### Problem description
Copy task. Retype the whole listing exactly, omitting any picture in it.

### Data extract
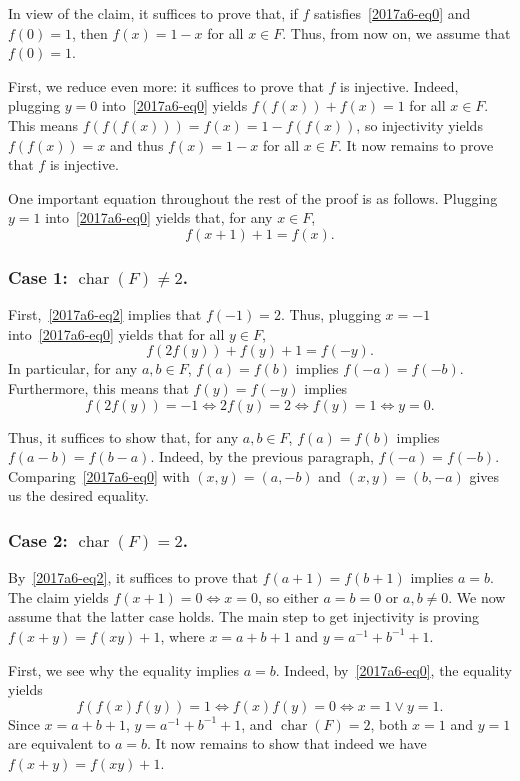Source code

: \documentclass{article}
\DeclareMathOperator{\rchar}{char}
\begin{document}
In view of the claim, it suffices to prove that, if $f$ satisfies~\eqref{2017a6-eq0} and $f(0) = 1$, then $f(x) = 1 - x$ for all $x \in F$.
Thus, from now on, we assume that $f(0) = 1$.

First, we reduce even more: it suffices to prove that $f$ is injective.
Indeed, plugging $y = 0$ into~\eqref{2017a6-eq0} yields $f(f(x)) + f(x) = 1$ for all $x \in F$.
This means $f(f(f(x))) = f(x) = 1 - f(f(x))$, so injectivity yields $f(f(x)) = x$ and thus $f(x) = 1 - x$ for all $x \in F$.
It now remains to prove that $f$ is injective.

One important equation throughout the rest of the proof is as follows.
Plugging $y = 1$ into~\eqref{2017a6-eq0} yields that, for any $x \in F$,
\[ f(x + 1) + 1 = f(x). \tag{2}\label{2017a6-eq2} \]


\subsubsection*{Case 1: $\rchar(F) \neq 2$.}

First,~\eqref{2017a6-eq2} implies that $f(-1) = 2$.
Thus, plugging $x = -1$ into~\eqref{2017a6-eq0} yields that for all $y \in F$,
\[ f(2f(y)) + f(y) + 1 = f(-y). \]
In particular, for any $a, b \in F$, $f(a) = f(b)$ implies $f(-a) = f(-b)$.
Furthermore, this means that $f(y) = f(-y)$ implies
\[ f(2f(y)) = -1 \iff 2f(y) = 2 \iff f(y) = 1 \iff y = 0. \]

Thus, it suffices to show that, for any $a, b \in F$, $f(a) = f(b)$ implies $f(a - b) = f(b - a)$.
Indeed, by the previous paragraph, $f(-a) = f(-b)$.
Comparing~\eqref{2017a6-eq0} with $(x, y) = (a, -b)$ and $(x, y) = (b, -a)$ gives us the desired equality.


\subsubsection*{Case 2: $\rchar(F) = 2$.}

By~\eqref{2017a6-eq2}, it suffices to prove that $f(a + 1) = f(b + 1)$ implies $a = b$.
The claim yields $f(x + 1) = 0 \iff x = 0$, so either $a = b = 0$ or $a, b \neq 0$.
We now assume that the latter case holds.
The main step to get injectivity is proving $f(x + y) = f(xy) + 1$, where $x = a + b + 1$ and $y = a^{-1} + b^{-1} + 1$.

First, we see why the equality implies $a = b$.
Indeed, by~\eqref{2017a6-eq0}, the equality yields
\[ f(f(x) f(y)) = 1 \iff f(x) f(y) = 0 \iff x = 1 \lor y = 1. \]
Since $x = a + b + 1$, $y = a^{-1} + b^{-1} + 1$, and $\rchar(F) = 2$, both $x = 1$ and $y = 1$ are equivalent to $a = b$.
It now remains to show that indeed we have $f(x + y) = f(xy) + 1$.
\end{document}
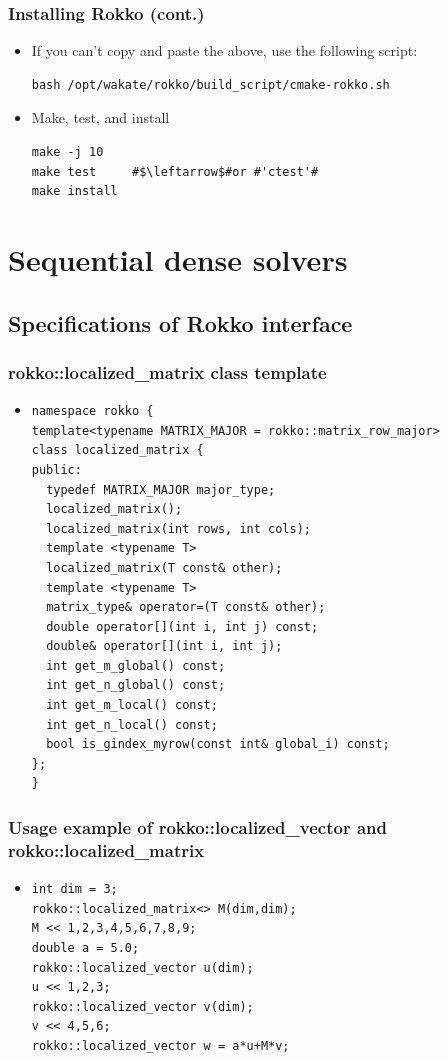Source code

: \begin{frame}[c,fragile]
  \frametitle{Installing Rokko (cont.)}
  \begin{itemize}
  \item If you can't copy and paste the above, use the following script:
\begin{lstlisting}[style=shstyle]
bash /opt/wakate/rokko/build_script/cmake-rokko.sh
\end{lstlisting}
  \item Make, test, and install
\begin{lstlisting}[style=shstyle]
make -j 10
make test     #$\leftarrow$#or #'ctest'#
make install
\end{lstlisting}
  \end{itemize}
\end{frame}


\section{Sequential dense solvers}

\subsection{Specifications of Rokko interface}

\begin{frame}[c,fragile]
  \frametitle{rokko::localized\_matrix class template}
  \begin{itemize}
  \item {}
\begin{lstlisting}
namespace rokko {
template<typename MATRIX_MAJOR = rokko::matrix_row_major>
class localized_matrix {
public:
  typedef MATRIX_MAJOR major_type;
  localized_matrix();
  localized_matrix(int rows, int cols);
  template <typename T>
  localized_matrix(T const& other);
  template <typename T>
  matrix_type& operator=(T const& other);
  double operator[](int i, int j) const;
  double& operator[](int i, int j);
  int get_m_global() const;
  int get_n_global() const;
  int get_m_local() const;
  int get_n_local() const;
  bool is_gindex_myrow(const int& global_i) const;
};
}
\end{lstlisting}
  \end{itemize}
\end{frame}

\begin{frame}[c,fragile]
  \frametitle{Usage example of rokko::localized\_vector and rokko::localized\_matrix}
  \begin{itemize}
  \item {}
\begin{lstlisting}
int dim = 3;
rokko::localized_matrix<> M(dim,dim);
M << 1,2,3,4,5,6,7,8,9;
double a = 5.0;
rokko::localized_vector u(dim);
u << 1,2,3;
rokko::localized_vector v(dim);
v << 4,5,6;
rokko::localized_vector w = a*u+M*v;
\end{lstlisting}
  \end{itemize}
\end{frame}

### Problem solution
Source code

: \documentclass{article}
\DeclareMathOperator{\rchar}{char}
\begin{document}
In view of the claim, it suffices to prove that, if $f$ satisfies~\eqref{2017a6-eq0} and $f(0) = 1$, then $f(x) = 1 - x$ for all $x \in F$.
Thus, from now on, we assume that $f(0) = 1$.

First, we reduce even more: it suffices to prove that $f$ is injective.
Indeed, plugging $y = 0$ into~\eqref{2017a6-eq0} yields $f(f(x)) + f(x) = 1$ for all $x \in F$.
This means $f(f(f(x))) = f(x) = 1 - f(f(x))$, so injectivity yields $f(f(x)) = x$ and thus $f(x) = 1 - x$ for all $x \in F$.
It now remains to prove that $f$ is injective.

One important equation throughout the rest of the proof is as follows.
Plugging $y = 1$ into~\eqref{2017a6-eq0} yields that, for any $x \in F$,
\[ f(x + 1) + 1 = f(x). \tag{2}\label{2017a6-eq2} \]


\subsubsection*{Case 1: $\rchar(F) \neq 2$.}

First,~\eqref{2017a6-eq2} implies that $f(-1) = 2$.
Thus, plugging $x = -1$ into~\eqref{2017a6-eq0} yields that for all $y \in F$,
\[ f(2f(y)) + f(y) + 1 = f(-y). \]
In particular, for any $a, b \in F$, $f(a) = f(b)$ implies $f(-a) = f(-b)$.
Furthermore, this means that $f(y) = f(-y)$ implies
\[ f(2f(y)) = -1 \iff 2f(y) = 2 \iff f(y) = 1 \iff y = 0. \]

Thus, it suffices to show that, for any $a, b \in F$, $f(a) = f(b)$ implies $f(a - b) = f(b - a)$.
Indeed, by the previous paragraph, $f(-a) = f(-b)$.
Comparing~\eqref{2017a6-eq0} with $(x, y) = (a, -b)$ and $(x, y) = (b, -a)$ gives us the desired equality.


\subsubsection*{Case 2: $\rchar(F) = 2$.}

By~\eqref{2017a6-eq2}, it suffices to prove that $f(a + 1) = f(b + 1)$ implies $a = b$.
The claim yields $f(x + 1) = 0 \iff x = 0$, so either $a = b = 0$ or $a, b \neq 0$.
We now assume that the latter case holds.
The main step to get injectivity is proving $f(x + y) = f(xy) + 1$, where $x = a + b + 1$ and $y = a^{-1} + b^{-1} + 1$.

First, we see why the equality implies $a = b$.
Indeed, by~\eqref{2017a6-eq0}, the equality yields
\[ f(f(x) f(y)) = 1 \iff f(x) f(y) = 0 \iff x = 1 \lor y = 1. \]
Since $x = a + b + 1$, $y = a^{-1} + b^{-1} + 1$, and $\rchar(F) = 2$, both $x = 1$ and $y = 1$ are equivalent to $a = b$.
It now remains to show that indeed we have $f(x + y) = f(xy) + 1$.
\end{document}
Source code

: \begin{frame}[c,fragile]
  \frametitle{Installing Rokko (cont.)}
  \begin{itemize}
  \item If you can't copy and paste the above, use the following script:
\begin{lstlisting}[style=shstyle]
bash /opt/wakate/rokko/build_script/cmake-rokko.sh
\end{lstlisting}
  \item Make, test, and install
\begin{lstlisting}[style=shstyle]
make -j 10
make test     #$\leftarrow$#or #'ctest'#
make install
\end{lstlisting}
  \end{itemize}
\end{frame}


\section{Sequential dense solvers}

\subsection{Specifications of Rokko interface}

\begin{frame}[c,fragile]
  \frametitle{rokko::localized\_matrix class template}
  \begin{itemize}
  \item {}
\begin{lstlisting}
namespace rokko {
template<typename MATRIX_MAJOR = rokko::matrix_row_major>
class localized_matrix {
public:
  typedef MATRIX_MAJOR major_type;
  localized_matrix();
  localized_matrix(int rows, int cols);
  template <typename T>
  localized_matrix(T const& other);
  template <typename T>
  matrix_type& operator=(T const& other);
  double operator[](int i, int j) const;
  double& operator[](int i, int j);
  int get_m_global() const;
  int get_n_global() const;
  int get_m_local() const;
  int get_n_local() const;
  bool is_gindex_myrow(const int& global_i) const;
};
}
\end{lstlisting}
  \end{itemize}
\end{frame}

\begin{frame}[c,fragile]
  \frametitle{Usage example of rokko::localized\_vector and rokko::localized\_matrix}
  \begin{itemize}
  \item {}
\begin{lstlisting}
int dim = 3;
rokko::localized_matrix<> M(dim,dim);
M << 1,2,3,4,5,6,7,8,9;
double a = 5.0;
rokko::localized_vector u(dim);
u << 1,2,3;
rokko::localized_vector v(dim);
v << 4,5,6;
rokko::localized_vector w = a*u+M*v;
\end{lstlisting}
  \end{itemize}
\end{frame}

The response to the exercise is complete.